Dedekind Cut Roots I was studying Dedekind Cuts in my history of math class and was looking at the following formulas for the multiplication of Dedekind Cuts:
$L_\sqrt2 = \{ r \in \mathbb{Q} : r^2 < 2 $ and $ r>0 \} $
$L_2 = \{ r \in \mathbb{Q} : 0 < r < 2 \} $
$L_\sqrt2 \cdot L_\sqrt2 \subset L_2$ where $\cdot$ is set multiplication. 
It was easy for me to prove that this is a subset. Later on the book claims that in fact $L_\sqrt2 \cdot L_\sqrt2 = L_2$ and suggests the reader test out a few examples to see that this is true and then prove it. 
Something I tried is assuming that because $\frac{19}{10}$ is in $L_2$ that I should be able to find two positive rational values both less than $\sqrt2$ that multiply to $\frac{19}{10}$ but I've been unable to find such numbers. 
I'm looking for help not in just finding an example, but for in general finding a way to show that if I have a prime number in the numerator of a rational number on the right hand side of this equation, how I can find two rational factors of such a number on the left hand side of the equation less than the sqrt of the number the equation is made for (so for in general, $L_\sqrt{x} \cdot L_\sqrt{x} = L_x$ since I have heard this is also true).
 A: Let $r \in L_2$, i.e. $0 < r < 2$.
We want to show that there exist $r_1, r_2 \in L_\sqrt2$
such that $r = r_1 \cdot r_2$.
Since $\dfrac 2r > 1$ we can choose $v \in \mathbb N$ such that
$$
   1 + \frac 1v  < \frac{2}{r} \, . \tag 1
$$
Then define
$$
   u = \max \{ x \in \mathbb N \mid \frac{x^2}{v^2} < 2 \} \tag 2
$$
so that
$$
  \frac{u^2}{v^2} < 2 \tag 3
$$
and
$$
 \frac{(u+1)^2}{v^2} \ge 2 \, \tag 4
$$
Note that $u \ge v$ follows from $(2)$, and together with $(1)$ implies
$$
    1 + \frac 1u  < \frac{2}{r} \, . \tag 5
$$
With $r_1 := \dfrac uv$, $r_2 := r \dfrac vu$ it is clear that $r = r_1 \cdot r_2$, and $r_1^2 < 2$ follows from  $(3)$.
It remains to show that $r_2^2 < 2$:
$$
r_2^2 = r^2 \frac{v^2}{u^2} = r^2  \frac{(u+1)^2}{u^2}
 \frac{v^2}{(u+1)^2} \\
 \le r^2  \frac{(u+1)^2}{u^2} \frac 12 \quad\text{ because of $(4)$.} \\
 < r^2 \frac{4}{r^2}\frac 12  \quad\text{ because of $(5)$.} \\
 = 2 \, .
$$

This can easily be generalized to the case $r \in L_a$ where $a$
is any positive rational number. 
First choose $v \in \mathbb N$ such that
$$
   1 + \frac 1v  < \frac{a}{r} 
$$
and then define
$$
   u = \max \{ x \in \mathbb N \mid \frac{x^2}{v^2} < a \} 
$$
Then $r_1 := \dfrac uv$, $r_2 := r \dfrac vu$ satisfy $r = r_1 \cdot r_2$
and $r_1, r_2 \in L_\sqrt a$.
A: Suppose we have already proven that given $s\in L_x$ it is always possible to find $q\in\mathbb Q$ such that
$$
s<q^2<x
$$
Then we can factor $s$ as $s=\frac sq\cdot q$ and check that $\frac sq,q\in L_{\sqrt x}$.

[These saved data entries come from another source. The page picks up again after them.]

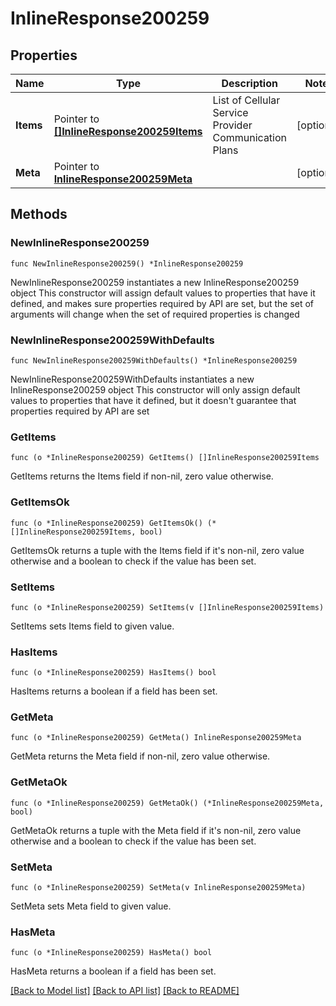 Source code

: # InlineResponse200259

## Properties

Name | Type | Description | Notes
------------ | ------------- | ------------- | -------------
**Items** | Pointer to [**[]InlineResponse200259Items**](InlineResponse200259Items.md) | List of Cellular Service Provider Communication Plans | [optional] 
**Meta** | Pointer to [**InlineResponse200259Meta**](InlineResponse200259Meta.md) |  | [optional] 

## Methods

### NewInlineResponse200259

`func NewInlineResponse200259() *InlineResponse200259`

NewInlineResponse200259 instantiates a new InlineResponse200259 object
This constructor will assign default values to properties that have it defined,
and makes sure properties required by API are set, but the set of arguments
will change when the set of required properties is changed

### NewInlineResponse200259WithDefaults

`func NewInlineResponse200259WithDefaults() *InlineResponse200259`

NewInlineResponse200259WithDefaults instantiates a new InlineResponse200259 object
This constructor will only assign default values to properties that have it defined,
but it doesn't guarantee that properties required by API are set

### GetItems

`func (o *InlineResponse200259) GetItems() []InlineResponse200259Items`

GetItems returns the Items field if non-nil, zero value otherwise.

### GetItemsOk

`func (o *InlineResponse200259) GetItemsOk() (*[]InlineResponse200259Items, bool)`

GetItemsOk returns a tuple with the Items field if it's non-nil, zero value otherwise
and a boolean to check if the value has been set.

### SetItems

`func (o *InlineResponse200259) SetItems(v []InlineResponse200259Items)`

SetItems sets Items field to given value.

### HasItems

`func (o *InlineResponse200259) HasItems() bool`

HasItems returns a boolean if a field has been set.

### GetMeta

`func (o *InlineResponse200259) GetMeta() InlineResponse200259Meta`

GetMeta returns the Meta field if non-nil, zero value otherwise.

### GetMetaOk

`func (o *InlineResponse200259) GetMetaOk() (*InlineResponse200259Meta, bool)`

GetMetaOk returns a tuple with the Meta field if it's non-nil, zero value otherwise
and a boolean to check if the value has been set.

### SetMeta

`func (o *InlineResponse200259) SetMeta(v InlineResponse200259Meta)`

SetMeta sets Meta field to given value.

### HasMeta

`func (o *InlineResponse200259) HasMeta() bool`

HasMeta returns a boolean if a field has been set.


[[Back to Model list]](../README.md#documentation-for-models) [[Back to API list]](../README.md#documentation-for-api-endpoints) [[Back to README]](../README.md)


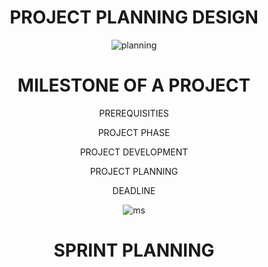 <div align="center">
  
  
# PROJECT PLANNING DESIGN 
 
  
  
  
  
  
  
  
  
  
  
  
 
  ![planning](https://user-images.githubusercontent.com/113347192/201057254-df39cca7-f9ed-4003-bb48-2c558888195e.gif)
  
  <div align="center">
  
  # MILESTONE OF A PROJECT
  
  
  PREREQUISITIES
  
  PROJECT PHASE
  
  PROJECT DEVELOPMENT
  
  PROJECT PLANNING
  
  DEADLINE
  
  
  ![ms](https://user-images.githubusercontent.com/113347192/201065644-fa9d2034-69d6-4f02-8f09-edd55412972a.png)
  
  
  # SPRINT PLANNING

  
    
  


  
  
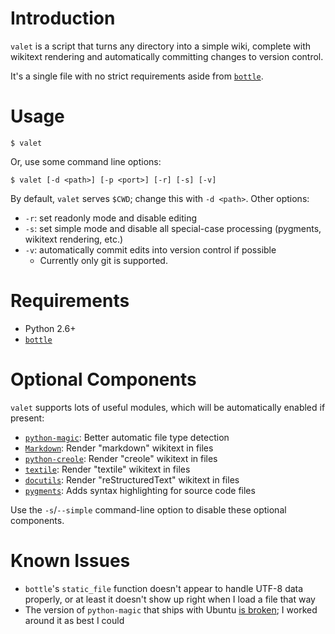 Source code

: Introduction
============
`valet` is a script that turns any directory into a simple wiki, complete with wikitext rendering and automatically committing changes to version control.

It's a single file with no strict requirements aside from [`bottle`](http://bottlepy.org/).

Usage
=====

    $ valet

Or, use some command line options:

    $ valet [-d <path>] [-p <port>] [-r] [-s] [-v]

By default, `valet` serves `$CWD`; change this with `-d <path>`.
Other options:
- `-r`: set readonly mode and disable editing
- `-s`: set simple mode and disable all special-case processing (pygments, wikitext rendering, etc.)
- `-v`: automatically commit edits into version control if possible
  - Currently only git is supported.

Requirements
============
- Python 2.6+
- [`bottle`](http://bottlepy.org/)

Optional Components
===================
`valet` supports lots of useful modules, which will be automatically enabled if present:
- [`python-magic`](http://pypi.python.org/pypi/python-magic/): Better automatic file type detection
- [`Markdown`](http://pypi.python.org/pypi/Markdown/): Render "markdown" wikitext in files
- [`python-creole`](http://pypi.python.org/pypi/python-creole/): Render "creole" wikitext in files
- [`textile`](http://pypi.python.org/pypi/textile): Render "textile" wikitext in files
- [`docutils`](http://pypi.python.org/pypi/docutils/): Render "reStructuredText" wikitext in files
- [`pygments`](http://pypi.python.org/pypi/Pygments): Adds syntax highlighting for source code files

Use the `-s`/`--simple` command-line option to disable these optional components.

Known Issues
============
- `bottle`'s `static_file` function doesn't appear to handle UTF-8 data properly, or at least it doesn't show up right when I load a file that way
- The version of `python-magic` that ships with Ubuntu [is broken](https://bugs.launchpad.net/bugs/603128); I worked around it as best I could

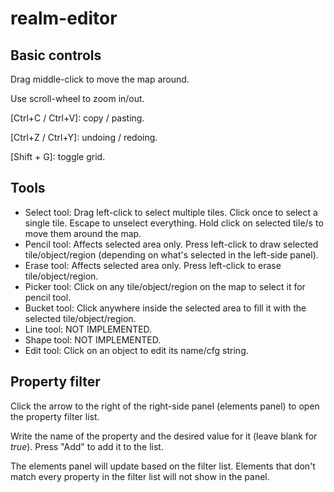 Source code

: # realm-editor

## Basic controls
Drag middle-click to move the map around.

Use scroll-wheel to zoom in/out.

[Ctrl+C / Ctrl+V]: copy / pasting.

[Ctrl+Z / Ctrl+Y]: undoing / redoing.

[Shift + G]: toggle grid.

## Tools
- Select tool:
Drag left-click to select multiple tiles. Click once to select a single tile. Escape to unselect everything.
Hold click on selected tile/s to move them around the map.
- Pencil tool:
Affects selected area only.
Press left-click to draw selected tile/object/region (depending on what's selected in the left-side panel).
- Erase tool:
Affects selected area only.
Press left-click to erase tile/object/region.
- Picker tool:
Click on any tile/object/region on the map to select it for pencil tool.
- Bucket tool:
Click anywhere inside the selected area to fill it with the selected tile/object/region.
- Line tool:
NOT IMPLEMENTED.
- Shape tool:
NOT IMPLEMENTED.
- Edit tool:
Click on an object to edit its name/cfg string.

## Property filter
Click the arrow to the right of the right-side panel (elements panel) to open the property filter list.

Write the name of the property and the desired value for it (leave blank for *true*).
Press "Add" to add it to the list.

The elements panel will update based on the filter list. Elements that don't match every property in the filter list will not show in the panel.
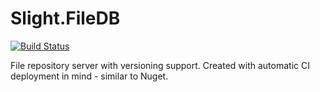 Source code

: # Slight.FileDB

[![Build Status](https://jenkins.silvenga.com/buildStatus/icon?job=Slight.FileDB)](https://jenkins.silvenga.com/job/Slight.FileDB/)

File repository server with versioning support. Created with automatic CI deployment in mind - similar to Nuget. 
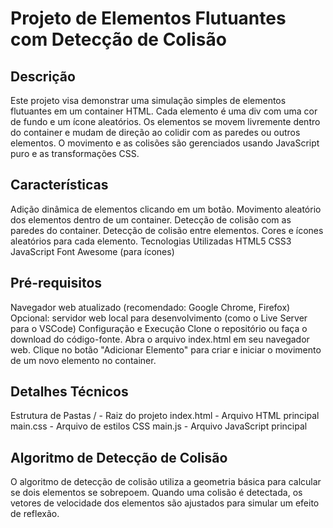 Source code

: # Projeto de Elementos Flutuantes com Detecção de Colisão

## Descrição
Este projeto visa demonstrar uma simulação simples de elementos flutuantes em um container HTML. Cada elemento é uma div com uma cor de fundo e um ícone aleatórios. Os elementos se movem livremente dentro do container e mudam de direção ao colidir com as paredes ou outros elementos. O movimento e as colisões são gerenciados usando JavaScript puro e as transformações CSS.

## Características
Adição dinâmica de elementos clicando em um botão.
Movimento aleatório dos elementos dentro de um container.
Detecção de colisão com as paredes do container.
Detecção de colisão entre elementos.
Cores e ícones aleatórios para cada elemento.
Tecnologias Utilizadas
HTML5
CSS3
JavaScript
Font Awesome (para ícones)

## Pré-requisitos
Navegador web atualizado (recomendado: Google Chrome, Firefox)
Opcional: servidor web local para desenvolvimento (como o Live Server para o VSCode)
Configuração e Execução
Clone o repositório ou faça o download do código-fonte.
Abra o arquivo index.html em seu navegador web.
Clique no botão "Adicionar Elemento" para criar e iniciar o movimento de um novo elemento no container.

## Detalhes Técnicos
Estrutura de Pastas
/ - Raiz do projeto
index.html - Arquivo HTML principal
main.css - Arquivo de estilos CSS
main.js - Arquivo JavaScript principal

## Algoritmo de Detecção de Colisão
O algoritmo de detecção de colisão utiliza a geometria básica para calcular se dois elementos se sobrepoem. Quando uma colisão é detectada, os vetores de velocidade dos elementos são ajustados para simular um efeito de reflexão. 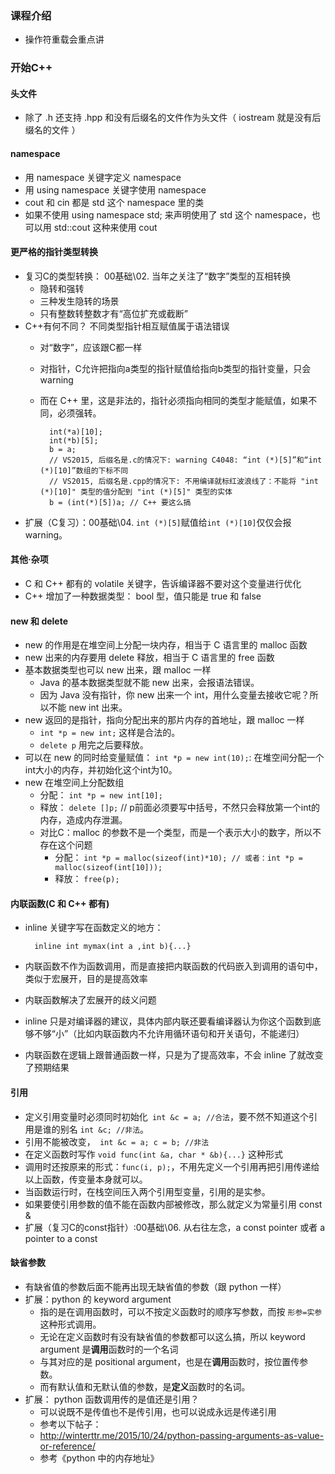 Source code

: ### 课程介绍
* 操作符重载会重点讲

### 开始C++

#### 头文件
* 除了 .h 还支持 .hpp 和没有后缀名的文件作为头文件（ iostream 就是没有后缀名的文件 ）

#### namespace
* 用 namespace 关键字定义 namespace
* 用 using namespace 关键字使用 namespace 
* cout 和 cin 都是 std 这个 namespace 里的类
* 如果不使用 using namespace std; 来声明使用了 std 这个 namespace，也可以用 std::cout 这种来使用 cout

#### 更严格的指针类型转换
* 复习C的类型转换： 00基础\02.  当年之关注了“数字”类型的互相转换
	* 隐转和强转
	* 三种发生隐转的场景
	* 只有整数转整数才有“高位扩充或截断”
* C++有何不同？ 不同类型指针相互赋值属于语法错误
	* 对“数字”，应该跟C都一样
	* 对指针，C允许把指向a类型的指针赋值给指向b类型的指针变量，只会 warning
	* 而在 C++ 里，这是非法的，指针必须指向相同的类型才能赋值，如果不同，必须强转。 
	
			int(*a)[10];
			int(*b)[5];
			b = a;
			// VS2015, 后缀名是.c的情况下: warning C4048: “int (*)[5]”和“int (*)[10]”数组的下标不同
			// VS2015, 后缀名是.cpp的情况下: 不用编译就标红波浪线了：不能将 "int (*)[10]" 类型的值分配到 "int (*)[5]" 类型的实体
			b = (int(*)[5])a; // C++ 要这么搞
	
* 扩展（C复习）：00基础\04. `int (*)[5]`赋值给`int (*)[10]`仅仅会报 warning。

#### 其他·杂项
* C 和 C++ 都有的 volatile 关键字，告诉编译器不要对这个变量进行优化
* C++ 增加了一种数据类型： bool 型，值只能是 true 和 false

#### new 和 delete
* new 的作用是在堆空间上分配一块内存，相当于 C 语言里的 malloc 函数
* new 出来的内存要用 delete 释放，相当于 C 语言里的 free 函数
* 基本数据类型也可以 new 出来，跟 malloc 一样
	* Java 的基本数据类型就不能 new 出来，会报语法错误。 
	* 因为 Java 没有指针，你 new 出来一个 int，用什么变量去接收它呢？所以不能 new int 出来。
* new 返回的是指针，指向分配出来的那片内存的首地址，跟 malloc 一样
	* `int *p = new int;` 这样是合法的。
	* `delete p` 用完之后要释放。
* 可以在 new 的同时给变量赋值： `int *p = new int(10);`: 在堆空间分配一个int大小的内存，并初始化这个int为10。
* new 在堆空间上分配数组
	* 分配：  `int *p = new int[10];`
	* 释放： `delete []p;` // p前面必须要写中括号，不然只会释放第一个int的内存，造成内存泄漏。
	* 对比C：malloc 的参数不是一个类型，而是一个表示大小的数字，所以不存在这个问题
		* 分配： `int *p = malloc(sizeof(int)*10); // 或者：int *p = malloc(sizeof(int[10]));`
		* 释放： `free(p);`

#### 内联函数(C 和 C++ 都有)
* inline 关键字写在函数定义的地方：
	
		inline int mymax(int a ,int b){...}
* 内联函数不作为函数调用，而是直接把内联函数的代码嵌入到调用的语句中，类似于宏展开，目的是提高效率
* 内联函数解决了宏展开的歧义问题
* inline 只是对编译器的建议，具体内部内联还要看编译器认为你这个函数到底够不够“小”（比如内联函数内不允许用循环语句和开关语句，不能递归）
* 内联函数在逻辑上跟普通函数一样，只是为了提高效率，不会 inline 了就改变了预期结果

#### 引用
* 定义引用变量时必须同时初始化` int &c = a; //合法`，要不然不知道这个引用是谁的别名 `int &c; //非法`。
* 引用不能被改变，` int &c = a; c = b; //非法`
* 在定义函数时写作 `void func(int &a, char * &b){...}` 这种形式
* 调用时还按原来的形式：`func(i, p);`，不用先定义一个引用再把引用传递给以上函数，传变量本身就可以。
* 当函数运行时，在栈空间压入两个引用型变量，引用的是实参。
* 如果要使引用参数的值不能在函数内部被修改，那么就定义为常量引用 const &
* 扩展（复习C的const指针）:00基础\06. 从右往左念，a const pointer 或者 a pointer to a const

#### 缺省参数
* 有缺省值的参数后面不能再出现无缺省值的参数（跟 python 一样）
* 扩展：python 的 keyword argument 
	* 指的是在调用函数时，可以不按定义函数时的顺序写参数，而按 `形参=实参` 这种形式调用。
	* 无论在定义函数时有没有缺省值的参数都可以这么搞，所以 keyword argument 是**调用**函数时的一个名词
	* 与其对应的是 positional argument，也是在**调用**函数时，按位置传参数。
	* 而有默认值和无默认值的参数，是**定义**函数时的名词。
* 扩展： python 函数调用传的是值还是引用？
	* 可以说既不是传值也不是传引用，也可以说成永远是传递引用
	* 参考以下帖子：
	* http://winterttr.me/2015/10/24/python-passing-arguments-as-value-or-reference/
	* 参考《python 中的内存地址》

Let us show how to find $q\in\mathbb Q$ with $s<q^2<x$. Fix $t^2>x$ and consider some $q^2<x$. Then $q<t$ and for $0<\varepsilon<1$ we have
$$
(q+\varepsilon)^2-q^2=2q\varepsilon+\varepsilon^2<(2t+1)\varepsilon
$$
Now we can choose a rational $0<\varepsilon<1$ small enough to have $(2t+1)\varepsilon<x-s$ and define $q$ as the largest multiple of $\varepsilon$ satisfying $q^2<x$. With this setup we have
$$
s<q^2<x
$$
as desired.

As alluded to in the comments to the OP, one way to choose $q$ is to take the decimal approximation to $\sqrt x$ to a precision high enough to match the $s<q^2<x$ criterion. For $x=2$ and $s=\frac{19}{10}$ we have
$$
\sqrt x=\sqrt 2\approx 1.414213562373
$$
and we see that truncating as $q=1.4$ already works since $1.4^2=1.96>\frac{19}{10}$. This corresponds to setting $\varepsilon=\frac1{10}=0.1$ in the above setup.
If we should have followed the entire construction in the proof, we should have chosen for instance $t=2$ with $t^2>x$ and then $(2t+1)\varepsilon<x-s$ would become $5\varepsilon<\frac{1}{10}$ so that $\varepsilon<\frac{1}{50}$. A natural choice could then be $\varepsilon=\frac1{100}=0.01$ so that $q=1.41$ and with that we have
$$
1.9<q^2=1.9881<2
$$
and thus $\frac{19}{10}=\frac{190}{141}\cdot\frac{141}{100}$ with $\frac{190}{141},\frac{141}{100}\in L_{\sqrt 2}$.